The complaint cites internal Amazon documents showing executives were aware that consumers found the sign-up and cancellation processes confusing but refused to make them clearer because doing so would reduce Prime subscription revenue. 

Rather than simplify the process, Amazon allegedly developed what it internally called the “Iliad Flow”, a multi-step, maze-like cancellation system named after Homer’s Iliad for its length and difficulty.

Consumers attempting to cancel Prime were forced to navigate multiple confirmation pages, misleading prompts and contradictory buttons before reaching the final cancellation option.

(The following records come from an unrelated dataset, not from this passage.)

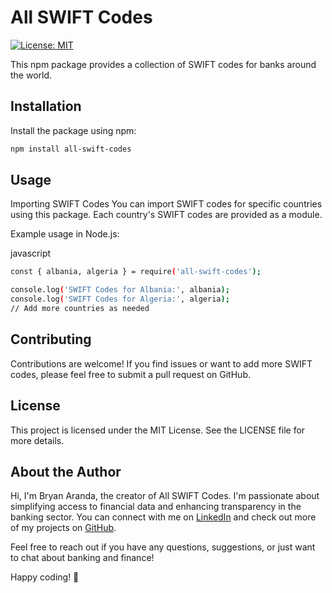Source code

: # All SWIFT Codes

[![License: MIT](https://img.shields.io/badge/License-MIT-blue.svg)](https://opensource.org/licenses/MIT)

This npm package provides a collection of SWIFT codes for banks around the world.

## Installation

Install the package using npm:

```bash
npm install all-swift-codes
```

## Usage
Importing SWIFT Codes
You can import SWIFT codes for specific countries using this package. Each country's SWIFT codes are provided as a module.

Example usage in Node.js:

javascript
```bash
const { albania, algeria } = require('all-swift-codes');

console.log('SWIFT Codes for Albania:', albania);
console.log('SWIFT Codes for Algeria:', algeria);
// Add more countries as needed

```

## Contributing
Contributions are welcome! If you find issues or want to add more SWIFT codes, please feel free to submit a pull request on GitHub.

## License
This project is licensed under the MIT License. See the LICENSE file for more details.

## About the Author
Hi, I'm Bryan Aranda, the creator of All SWIFT Codes. I'm passionate about simplifying access to financial data and enhancing transparency in the banking sector. You can connect with me on [LinkedIn](https://www.linkedin.com/in/bryan-aranda-78138a198/) and check out more of my projects on [GitHub](https://github.com/br99bry).

Feel free to reach out if you have any questions, suggestions, or just want to chat about banking and finance!

Happy coding! 🚀
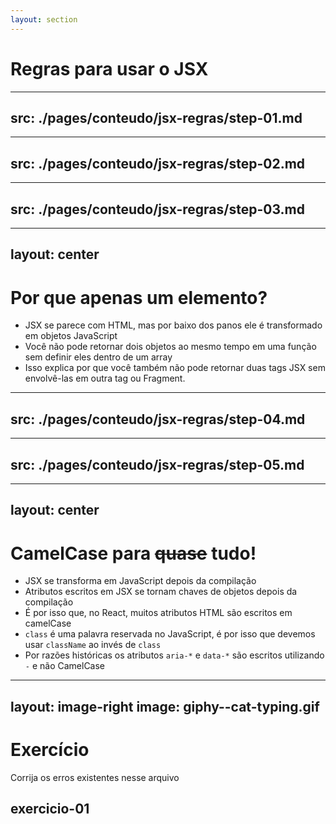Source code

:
 ```yaml
---
layout: section
---
```


# Regras para usar o JSX

---
src: ./pages/conteudo/jsx-regras/step-01.md
---

---
src: ./pages/conteudo/jsx-regras/step-02.md
---

---
src: ./pages/conteudo/jsx-regras/step-03.md
---

---
layout: center
---

# Por que apenas um elemento? <twemoji-thinking-face />

- JSX se parece com HTML, mas por baixo dos panos ele é transformado em objetos JavaScript
- Você não pode retornar dois objetos ao mesmo tempo em uma função sem definir eles dentro de um array
- Isso explica por que você também não pode retornar duas tags JSX sem envolvê-las em outra tag ou Fragment.

---
src: ./pages/conteudo/jsx-regras/step-04.md
---

---
src: ./pages/conteudo/jsx-regras/step-05.md
---

---
layout: center
---

# <twemoji-camel /> CamelCase para <s>quase</s> tudo!

- JSX se transforma em JavaScript depois da compilação
- Atributos escritos em JSX se tornam chaves de objetos depois da compilação
- É por isso que, no React, muitos atributos HTML são escritos em camelCase
- `class` é uma palavra reservada no JavaScript, é por isso que devemos usar `className` ao invés de `class`
- Por razões históricas os atributos `aria-*` e `data-*` são escritos utilizando `-` e não CamelCase

---
layout: image-right
image: giphy--cat-typing.gif
---

# Exercício

Corrija os erros existentes nesse arquivo

## exercicio-01

<!-- 
- caso não consigam acessar, enviar link correto
- https://gist.github.com/drianoaz/d77f426b3a46be2fcad8b467fa8982c0
-->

The FTC claims this design was intentionally engineered to exhaust or frustrate users into keeping their memberships, violating the Restore Online Shoppers’ Confidence Act (ROSCA) and Section 5 of the FTC Act.

$2.5 Billion Settlement Orders Overhaul of Prime Practices

A press release issued by the FTC indicates that Amazon’s $1 billion civil penalty for violating agency rules is the largest ever obtained in such a case, while the $1.5 billion in relief for an estimated 35 million customers is the second-highest restitution ever recovered from an FTC action.

Amazon must pay the $1 billion civil penalty in two installments, with $500 million due within 14 days of the order and the remaining $500 million within 18 months. In addition, the company is required to deposit the $1.5 billion restitution fund into a consumer account within 30 days.

“The evidence showed that Amazon used sophisticated subscription traps designed to manipulate consumers into enrolling in Prime, and then made it exceedingly hard for consumers to end their subscription.”

— Andrew N. Ferguson, FTC Chairman

As part of the settlement, Amazon must overhaul its Prime enrollment and cancellation practices. The company is now required to clearly disclose the cost of membership, renewal terms, billing dates and cancellation procedures upfront, and to add a simple, conspicuous option for consumers to decline Prime without confusing language such as “No, I don’t want free shipping.” Cancellation must also be as easy as enrollment, using the same method and without added costs or obstacles.

To ensure compliance, a court-appointed Claims Supervisor will oversee the refund program, review disputed claims, and file quarterly compliance reports for 18 months. Amazon must provide full access to its records and pay all monitoring costs.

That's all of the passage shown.